Takeaways from John Allspaw Talk at Velocity 2011

While the title of this talk by John Allspaw (@allspaw) was intriguing (Advanced Postmortem Fu and Human Error 101), it didn’t really do it justice.

John’s talk broke through all of the BS of “which tools do what”, and got to the core of the challenge we all in the #DevOps community face: we’re all human, we’re going to make mistakes, and our success or failure will largely be governed by the strength of the culture we’ve assembled around ourselves.

How popular are these get togethers? Standing room only at #velocityconf. So please excuse my “side angle” slide photos… it’s the only spot I managed to claim as my own!

So, without further ado, my big takeaways from @allspaw’s talk.

Crisis Patterns

There is a flow of events that can be found when looking back at a problem. It looks something like this, all leading up to the final event: the post-mortem.

The problem starts, and from there, the states that unfold are:

  1. Detection
  2. Evaluation
  3. Response
  4. Stable
  5. Confirmation
  6. All Clear, followed by a Post Mortem

And on top of these states over time, you know where your stress levels fall:

If you’re monitoring sucks, and for some period of time the problem goes undetected, your stress curve gets compressed quite a bit, but the flow of events is still the same.

Where your systems, tools, teams, culture, and ultimately, your entire organization will get put to the test, will be when you’ve detected a problem, evaluated it, and are in the process of responding… and it takes a long time to fix the problem. These are the most stressful of all scenarios, and it’s a scenario we all strive to avoid.

So, what can be done during Post Mortem to better prepare ourselves for the future?

Post Mortem

Folks have written at length on techniques of root cause analysis for identifying “what went wrong?”

Five Why’s: For each answer to “Why?”, ask another “Why?”

Swiss Cheese: What I can only describe as “Allspaw’s Swiss Cheese”, building a mental model around layers of protection against failure (the cheese) and the complex interactions that can lead to failure (the holes in the cheese).

What, you don’t believe me?

Many more efforts (both commercial and academic) have spent significant time looking into techniques and categorizations, but deliver limited real-world value. So, what is valuable?

There Is No Root Cause

What is valuable is stepping back and understanding that there is no single root cause!

These are complex systems. They have many, many interacting components.

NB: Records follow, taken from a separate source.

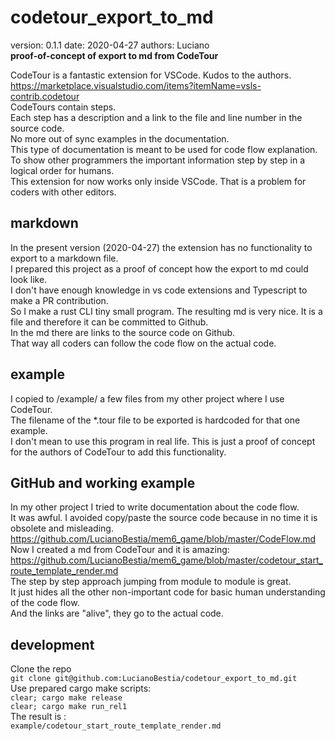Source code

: # codetour_export_to_md

[comment]: # (lmake_readme cargo.toml data start)
version: 0.1.1  date: 2020-04-27 authors: Luciano  
**proof-of-concept of export to md from CodeTour**

[comment]: # (lmake_readme cargo.toml data end)

CodeTour is a fantastic extension for VSCode. Kudos to the authors.  
<https://marketplace.visualstudio.com/items?itemName=vsls-contrib.codetour>  
CodeTours contain steps.  
Each step has a description and a link to the file and line number in the source code.  
No more out of sync examples in the documentation.  
This type of documentation is meant to be used for code flow explanation.  
To show other programmers the important information step by step in a logical order for humans.  
This extension for now works only inside VSCode. That is a problem for coders with other editors.  

## markdown

In the present version (2020-04-27) the extension has no functionality to export to a markdown file.  
I prepared this project as a proof of concept how the export to md could look like.  
I don't have enough knowledge in vs code extensions and Typescript to make a PR contribution.  
So I make a rust CLI tiny small program.
The resulting md is very nice. It is a file and therefore it can be committed to Github.  
In the md there are links to the source code on Github.  
That way all coders can follow the code flow on the actual code.  

## example

I copied to /example/ a few files from my other project where I use CodeTour.  
The filename of the *.tour file to be exported is hardcoded for that one example.  
I don't mean to use this program in real life. This is just a proof of concept for
the authors of CodeTour to add this functionality.  

## GitHub and working example

In my other project I tried to write documentation about the code flow.  
It was awful. I avoided copy/paste the source code because in no time it is obsolete and misleading.  
<https://github.com/LucianoBestia/mem6_game/blob/master/CodeFlow.md>  
Now I created a md from CodeTour and it is amazing:  
<https://github.com/LucianoBestia/mem6_game/blob/master/codetour_start_route_template_render.md>  
The step by step approach jumping from module to module is great.  
It just hides all the other non-important code for basic human understanding of the code flow.  
And the links are "alive", they go to the actual code.  

[comment]: # (lmake_readme exclude start A)  

## development

Clone the repo  
`git clone git@github.com:LucianoBestia/codetour_export_to_md.git`  
Use prepared cargo make scripts:  
`clear; cargo make release`  
`clear; cargo make run_rel1`  
The result is :  
`example/codetour_start_route_template_render.md`  

[comment]: # (lmake_readme exclude end A)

Not the least of which are the human beings that have created and are responsible for these systems. The most challenging problems are almost always systemic in origin.

It’s not just a “web server” that failed… it’s that a feature on the roadmap that was supposed to go out yesterday actually went out today (due to miscommunication from a poor dashboard design and the fact that the DBA’s car broke down yesterday so folks made a decision to delay) and news of the feature was picked up by TechCrunch sending HUGE amounts of traffic to the site and putting HUGE strain on the servers which were underprovisioned (running low on that last round of funding…) and no one was watching for this because… my favorite part… the entire ops team was at Velocity.

The problems of systemic origin do not benefit from a traditional root cause analysis. Even when applied, most folks conclude the problem was “Human Error”, but what value is that conclusion? It’s not like people come into work today planning on taking down the web site! Nobody comes into work with the intention of doing a bad job. The only real solution to these systemic problems is as complex as the cause: it comes down to the people, and the culture those people have built. So, if you end your root cause analysis with “human error”, you have to dig further. You have to look at your culture that led to that failure.

What Can We Do To Improve Our Culture?

A lot. A couple of ideas from John:

  • A Failure Gone Wrong is a Success: Rather than evaluating your failures and trying to figure out what went wrong, evaluated your successes and evaluate what went right. Maybe you did 100 code pushes, and 6 caused problems. If you only focus on the failures, you have 6 sets of data to evaluate. But if you switch the question around, and try to figure out what in those 94 code pushes went right, you’ll open yourself up to many more opportunities for insight.
  • A Just Culture: A just culture balances accountability with learning. No room for malice
  • Near Misses: Post mortem discussions are extremely important, and most people realize that. What’s often missed are those “near disaster” moments. Many lessons can be learned by investigating what almost went horribly wrong, and we need to have a culture that values honesty and humility to send out an email like this:

 

  • Pre Mortem: What’s better than a post-mortem is a pre-mortem! Discussing what COULD go wrong before it does. Communication is key.
  • Effective Organizational Structure: People can only be held accountable for the things that they’ve been given both the responsibility AND the authority for.

Another fantastic talk by @allspaw!